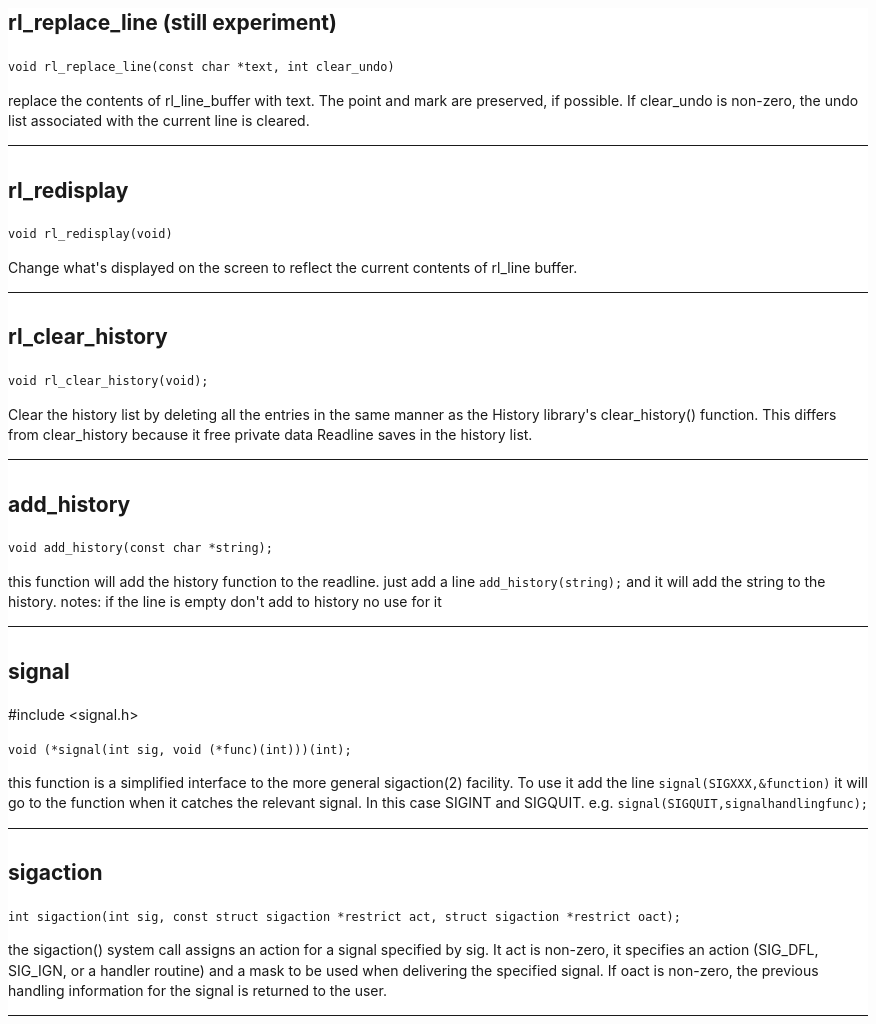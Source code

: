 ## rl_replace_line (still experiment)

`void rl_replace_line(const char *text, int clear_undo)`

replace the contents of rl_line_buffer with text. The point and mark are preserved, if possible. If clear_undo is non-zero, the undo list associated with the current line is cleared.

---

## rl_redisplay

`void rl_redisplay(void)`

Change what's displayed on the screen to reflect the current contents of rl_line buffer.

---

## rl_clear_history 

`void rl_clear_history(void);`

Clear the history list by deleting all the entries in the same manner as the History library's clear_history() function. This differs from clear_history because it free private data Readline saves in the history list.

---

## add_history

`void add_history(const char *string);`

this function will add the history function to the readline. just add a line
`add_history(string);` and it will add the string to the history.
notes: if the line is empty don't add to history no use for it

---

## signal

#include <signal.h>

`void (*signal(int sig, void (*func)(int)))(int);`

this function is a simplified interface to the more general sigaction(2) facility. To use it add the line `signal(SIGXXX,&function)` it will go to the function when it catches the relevant signal. In this case SIGINT and SIGQUIT. e.g. `signal(SIGQUIT,signalhandlingfunc);`

---

## sigaction

`int sigaction(int sig, const struct sigaction *restrict act, struct sigaction *restrict oact);`

the sigaction() system call assigns an action for a signal specified by sig. It act is non-zero, it specifies an action (SIG_DFL, SIG_IGN, or a handler routine) and a mask to be used when delivering the specified signal. If oact is non-zero, the previous handling information for the signal is returned to the user.

---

*REQUIRED ACTION*:
If a line in the data above holds the string "oact", report that line.

*EXPECTED OUTPUT*:
`int sigaction(int sig, const struct sigaction *restrict act, struct sigaction *restrict oact);`
the sigaction() system call assigns an action for a signal specified by sig. It act is non-zero, it specifies an action (SIG_DFL, SIG_IGN, or a handler routine) and a mask to be used when delivering the specified signal. If oact is non-zero, the previous handling information for the signal is returned to the user.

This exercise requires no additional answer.